Mais comment la Nouvelle-Zélande fait-elle pour exporter autant de moutons ?

D’abord, les Néo-Zélandais se sont spécialisés et ce sont de bons éleveurs. Alors que la population est de 5,2 millions d’habitants, 25 millions de moutons sont élevés, soit 5 moutons par habitant, alors que la France, avec 67 millions d’habitants, n’en élève qu’un peu plus de 5 millions. L’atout maître de la réussite de l’élevage néo-zélandais se trouve dans le climat. Les vertes collines où paissent les troupeaux (dont la taille moyenne est de 2 000 brebis et davantage) ne gèlent pas et l’herbe y pousse à peu près toute l’année, un peu comme en Irlande, sans engrais, en extensif. C’est un avantage considérable, alors qu’en Europe les hivers sont longs, obligeant aux fourrages, à la mécanisation de récolte, au séjour en bâtiments, tout cela induisant des charges élevées. Il faut ajouter que l’élevage néo-zélandais ne connaît pas la prédation : il n’y a ni loup, ni ours, ni dingo (comme en Australie)…

Initialement, le mérinos néo-zélandais était produit pour sa laine, abondante et de bonne qualité. Sa viande était un sous-produit mal valorisé. Les choses ont changé, la viande est maintenant un co-produit. Cette évolution s’est faite au fur et à mesure de l’ouverture des marchés et l’Europe est devenue leur premier partenaire commercial. Cet agneau est vendu au détail sur le vieux continent à moins de 9 euros le kilogramme, quand le prix d’un agneau français se situe autour de 22 euros le kilo.

L’agneau réfrigéré de longue distance

Comment est-il possible de vendre une viande fraîche (non congelée) alors qu’elle a fait un voyage en bateau de plusieurs mois sur 18 000 kilomètres ? L’industrie agroalimentaire a mis au point un système permettant cette performance. Le chilled (glacé) consiste à mettre la viande dans un sac ou une caisse étanche, d’en extirper l’oxygène, de le remplacer par du dioxyde de carbone et de mettre le tout à 0 °C pour la durée du voyage.

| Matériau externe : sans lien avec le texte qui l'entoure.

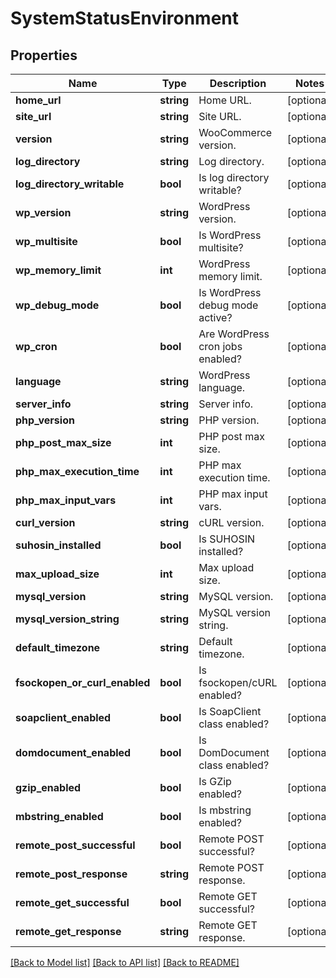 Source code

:# SystemStatusEnvironment

## Properties
Name | Type | Description | Notes
------------ | ------------- | ------------- | -------------
**home_url** | **string** | Home URL. | [optional] 
**site_url** | **string** | Site URL. | [optional] 
**version** | **string** | WooCommerce version. | [optional] 
**log_directory** | **string** | Log directory. | [optional] 
**log_directory_writable** | **bool** | Is log directory writable? | [optional] 
**wp_version** | **string** | WordPress version. | [optional] 
**wp_multisite** | **bool** | Is WordPress multisite? | [optional] 
**wp_memory_limit** | **int** | WordPress memory limit. | [optional] 
**wp_debug_mode** | **bool** | Is WordPress debug mode active? | [optional] 
**wp_cron** | **bool** | Are WordPress cron jobs enabled? | [optional] 
**language** | **string** | WordPress language. | [optional] 
**server_info** | **string** | Server info. | [optional] 
**php_version** | **string** | PHP version. | [optional] 
**php_post_max_size** | **int** | PHP post max size. | [optional] 
**php_max_execution_time** | **int** | PHP max execution time. | [optional] 
**php_max_input_vars** | **int** | PHP max input vars. | [optional] 
**curl_version** | **string** | cURL version. | [optional] 
**suhosin_installed** | **bool** | Is SUHOSIN installed? | [optional] 
**max_upload_size** | **int** | Max upload size. | [optional] 
**mysql_version** | **string** | MySQL version. | [optional] 
**mysql_version_string** | **string** | MySQL version string. | [optional] 
**default_timezone** | **string** | Default timezone. | [optional] 
**fsockopen_or_curl_enabled** | **bool** | Is fsockopen/cURL enabled? | [optional] 
**soapclient_enabled** | **bool** | Is SoapClient class enabled? | [optional] 
**domdocument_enabled** | **bool** | Is DomDocument class enabled? | [optional] 
**gzip_enabled** | **bool** | Is GZip enabled? | [optional] 
**mbstring_enabled** | **bool** | Is mbstring enabled? | [optional] 
**remote_post_successful** | **bool** | Remote POST successful? | [optional] 
**remote_post_response** | **string** | Remote POST response. | [optional] 
**remote_get_successful** | **bool** | Remote GET successful? | [optional] 
**remote_get_response** | **string** | Remote GET response. | [optional] 

[[Back to Model list]](../../README.md#documentation-for-models) [[Back to API list]](../../README.md#documentation-for-api-endpoints) [[Back to README]](../../README.md)

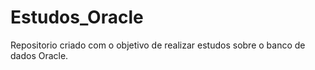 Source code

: # Estudos_Oracle

Repositorio criado com o objetivo de realizar estudos sobre o banco de dados Oracle.
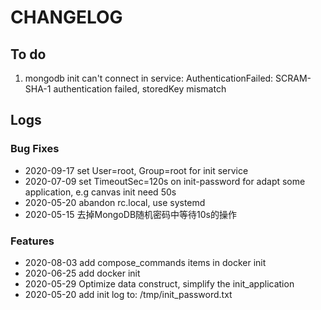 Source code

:# CHANGELOG

## To do

1. mongodb init can't connect in service: AuthenticationFailed: SCRAM-SHA-1 authentication failed, storedKey mismatch

## Logs

### Bug Fixes

* 2020-09-17  set User=root, Group=root for init service
* 2020-07-09  set TimeoutSec=120s on init-password for adapt some application, e.g canvas init need 50s
* 2020-05-20  abandon rc.local, use systemd
* 2020-05-15  去掉MongoDB随机密码中等待10s的操作

### Features

* 2020-08-03  add compose_commands items in docker init
* 2020-06-25  add docker init
* 2020-05-29  Optimize data construct, simplify the init_application
* 2020-05-20  add init log to: /tmp/init_password.txt
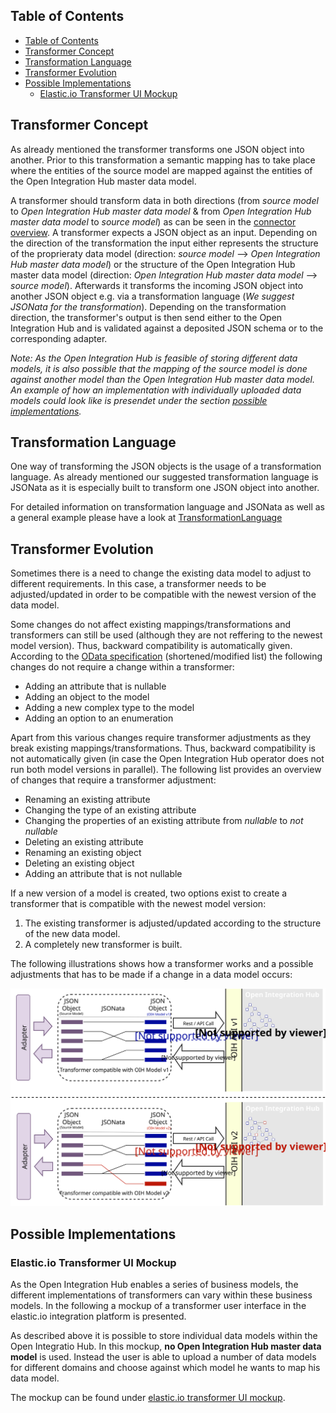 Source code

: ## Table of Contents
<!-- TOC depthFrom:2 depthTo:6 withLinks:1 updateOnSave:1 orderedList:0 -->

- [Table of Contents](#table-of-contents)
- [Transformer Concept](#transformer-concept)
- [Transformation Language](#transformation-language)
- [Transformer Evolution](#transformer-evolution)
- [Possible Implementations](#possible-implementations)
	- [Elastic.io Transformer UI Mockup](#elasticio-transformer-ui)

<!-- /TOC -->

## Transformer Concept
As already mentioned the transformer transforms one JSON object into another. Prior to this transformation a semantic mapping has to take place where the entities of the source model are mapped against the entities of the Open Integration Hub master data model.

A transformer should transform data in both directions (from _source model_ to _Open Integration Hub master data model_ & from _Open Integration Hub master data model_ to _source model_) as can be seen in the [connector overview](https://github.com/openintegrationhub/Connectors/blob/master/Assets/ConnectorsV2.svg).
A transformer expects a JSON object  as an input. Depending on the direction of the transformation the input either represents the structure of the proprieraty data model (direction: _source model_ --> _Open Integration Hub master data model_) or the structure of the Open Integration Hub master data model (direction: _Open Integration Hub master data model_ --> _source model_). Afterwards it transforms the incoming JSON object into another JSON object e.g. via a transformation language (_We suggest JSONata for the transformation_).  Depending on the transformation direction, the transformer's output is then send either to the Open Integration Hub and is validated against a deposited JSON schema or to the corresponding adapter.

_Note: As the Open Integration Hub is feasible of storing different data models, it is also possible that the mapping of the source model is done against another model than the Open Integration Hub master data model. An example of how an implementation with individually uploaded data models could look like is presendet under the section [possible implementations](#possible-implementations)._

## Transformation Language
One way of transforming the JSON objects is the usage of a transformation language. As already mentioned our suggested transformation language is JSONata as it is especially built to transform one JSON object into another.

For detailed information on transformation language and JSONata as well as a general example please have a look at [TransformationLanguage](/TransformationLanguage.md)

## Transformer Evolution
Sometimes there is a need to change the existing data model to adjust to different requirements. In this case, a transformer needs to be adjusted/updated in order to be compatible with the newest version of the data model.

Some changes do not affect existing mappings/transformations and transformers can still be used (although they are not reffering to the newest model version). Thus, backward compatibility is automatically given. According to the [OData specification](http://docs.oasis-open.org/odata/odata/v4.0/errata03/os/complete/part1-protocol/odata-v4.0-errata03-os-part1-protocol-complete.html#_Toc453752210) (shortened/modified list) the following changes do not require a change within a transformer:

- Adding an attribute that is nullable
- Adding an object to the model
- Adding a new complex type to the model
- Adding an option to an enumeration

Apart from this various changes require transformer adjustments as they break existing mappings/transformations. Thus, backward compatibility is not automatically given (in case the Open Integration Hub operator does not run both model versions in parallel). The following list provides an overview of changes that require a transformer adjustment:

- Renaming an existing attribute
- Changing the type of an existing attribute
- Changing the properties of an existing attribute from _nullable_ to _not nullable_
- Deleting an existing attribute
- Renaming an existing object
- Deleting an existing object
- Adding an attribute that is not nullable

If a new version of a model is created, two options exist to create a transformer that is compatible with the newest model version:
1. The existing transformer is adjusted/updated according to the structure of the new data model.
2. A completely new transformer is built.

The following illustrations shows how a transformer works and a possible adjustments that has to be made if a change in a data model occurs:

![TransformerEvolution](Assets/TransformerEvolution.svg)

## Possible Implementations
### Elastic.io Transformer UI Mockup
As the Open Integration Hub enables a series of business models, the different implementations of transformers can vary within these business models.
In the following a mockup of a transformer user interface in the elastic.io integration platform is presented.

As described above it is possible to store individual data models within the Open Integratio Hub. In this mockup, **no Open Integration Hub master data model** is used. Instead the user is able to upload a number of data models for different domains and choose against which model he wants to map his data model.

The mockup can be found under [elastic.io transformer UI mockup](ElasticioTransformerUIMockup.md).
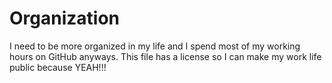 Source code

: # Organization
I need to be more organized in my life and I spend most of my working hours on GitHub anyways. This file has a license so I can make my work life public because YEAH!!!

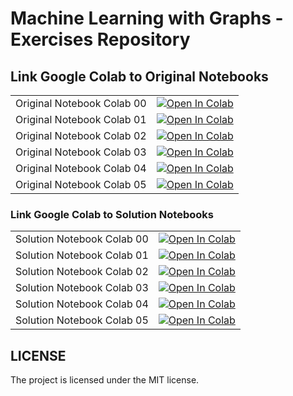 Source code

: # Machine Learning with Graphs - Exercises Repository

## Link Google Colab to Original Notebooks

|   |   |
|---|---|
| Original Notebook Colab 00  | [![Open In Colab](https://colab.research.google.com/assets/colab-badge.svg)](https://colab.research.google.com/github/nhutnamhcmus/ml-with-graphs/blob/main/CS224W_Colab_0.ipynb)|
| Original Notebook Colab 01  | [![Open In Colab](https://colab.research.google.com/assets/colab-badge.svg)](https://colab.research.google.com/github/nhutnamhcmus/ml-with-graphs/blob/main/CS224W_Colab_1.ipynb)  |
| Original Notebook Colab 02  | [![Open In Colab](https://colab.research.google.com/assets/colab-badge.svg)](https://colab.research.google.com/github/nhutnamhcmus/ml-with-graphs/blob/main/CS224W_Colab_2.ipynb)  |
| Original Notebook Colab 03  | [![Open In Colab](https://colab.research.google.com/assets/colab-badge.svg)](https://colab.research.google.com/github/nhutnamhcmus/ml-with-graphs/blob/main/CS224W_Colab_3.ipynb)  |
| Original Notebook Colab 04  | [![Open In Colab](https://colab.research.google.com/assets/colab-badge.svg)](https://colab.research.google.com/github/nhutnamhcmus/ml-with-graphs/blob/main/CS224W_Colab_4.ipynb)  |
| Original Notebook Colab 05  | [![Open In Colab](https://colab.research.google.com/assets/colab-badge.svg)](https://colab.research.google.com/github/nhutnamhcmus/ml-with-graphs/blob/main/CS224W_Colab_5.ipynb)  |


### Link Google Colab to Solution Notebooks

|   |   |
|---|---|
| Solution Notebook Colab 00 | [![Open In Colab](https://colab.research.google.com/assets/colab-badge.svg)](https://colab.research.google.com/github/nhutnamhcmus/ml-with-graphs/blob/main/CS224W_Colab_0_Solution.ipynb)|
| Solution Notebook Colab 01 | [![Open In Colab](https://colab.research.google.com/assets/colab-badge.svg)](https://colab.research.google.com/github/nhutnamhcmus/ml-with-graphs/blob/main/CS224W_Colab_1_Solution.ipynb)  |
| Solution Notebook Colab 02 | [![Open In Colab](https://colab.research.google.com/assets/colab-badge.svg)](https://colab.research.google.com/github/nhutnamhcmus/ml-with-graphs/blob/main/CS224W_Colab_2_Solution.ipynb)  |
| Solution Notebook Colab 03 | [![Open In Colab](https://colab.research.google.com/assets/colab-badge.svg)](https://colab.research.google.com/github/nhutnamhcmus/ml-with-graphs/blob/main/CS224W_Colab_3_Solution.ipynb)  |
| Solution Notebook Colab 04 | [![Open In Colab](https://colab.research.google.com/assets/colab-badge.svg)](https://colab.research.google.com/github/nhutnamhcmus/ml-with-graphs/blob/main/CS224W_Colab_4_Solution.ipynb)  |
| Solution Notebook Colab 05 | [![Open In Colab](https://colab.research.google.com/assets/colab-badge.svg)](https://colab.research.google.com/github/nhutnamhcmus/ml-with-graphs/blob/main/CS224W_Colab_5_Solution.ipynb)  |

## LICENSE

The project is licensed under the MIT license.
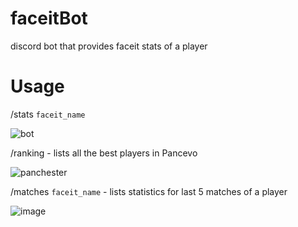 # faceitBot
discord bot that provides faceit stats of a player

# Usage
/stats `faceit_name`


![bot](https://github.com/TOTOOOOOO/faceitBot/assets/104201793/2a663837-33fa-40e5-9eec-a1fecdc13832)



/ranking  - lists all the best players in Pancevo


![panchester](https://github.com/TOTOOOOOO/faceitBot/assets/104201793/628699f5-5f4c-4aec-97a2-ab2f11e34754)


/matches `faceit_name` - lists statistics for last 5 matches of a player

![image](https://github.com/user-attachments/assets/e2fae410-6a42-4863-b211-8ecec63610fd)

L’agneau qui voyage, l’aberration écologique

Des agneaux qui passent en bateau d’un hémisphère à l’autre, tout en étant réfrigérés, c’est catastrophique en matière d’émission de gaz à effet de serre. La neutralité carbone en prend un sacré coup.

L’agneau « local » participe à l’entretien de territoires de nature souvent ingrate. Il vit dans des parcelles de prairies qui stockent le carbone (une tonne de CO2 par hectare et par an). Son bilan carbone est donc forcément meilleur que celui du mérinos néo-zélandais qui traverse la planète en cargo.

L’agriculture mondialisée au service de l’agrobusiness contre les intérêts des populations

La mondialisation actuelle, en émiettant les chaînes de production, conduit à une explosion du transport mondial dont les conséquences écologiques sont dramatiques. Mais, dans le cas de l’agriculture, c’est à tout point de vue qu’elle représente une aberration. Des producteurs des pays exportateurs comme ceux des pays importateurs en sont victimes et fournissent la matière première à l’industrie agro-alimentaire qui capte la plus-value, au prétexte de la transformation du produit, de son transport et de sa distribution.

Dans les pays les plus pauvres, la nécessité de monétiser la production, ne serait-ce que pour payer l’impôt, contraint les paysans à produire ce que les grands groupes de l’agrobusiness leur attribuent dans la production mondialisée, au détriment des cultures vivrières. Et ils doivent racheter au prix fort ce qu’ils auraient pu produire eux-mêmes. On le voit en ce moment avec l’explosion de leurs manifestations, les agriculteurs des pays plus riches qui se trouvent tout en bas de l’échelle sont aussi victimes des mécanismes des échanges.

De ce point de vue, les accords négociés actuellement avec le Mercosur, le Chili et le Canada sont loin de mettre en place des échanges commerciaux respectant les intérêts des agriculteurs, les droits des travailleurs, la planète, loin d’être les échanges plus fraternels et solidaires qui seraient nécessaires mais sont impossibles dans le système capitaliste.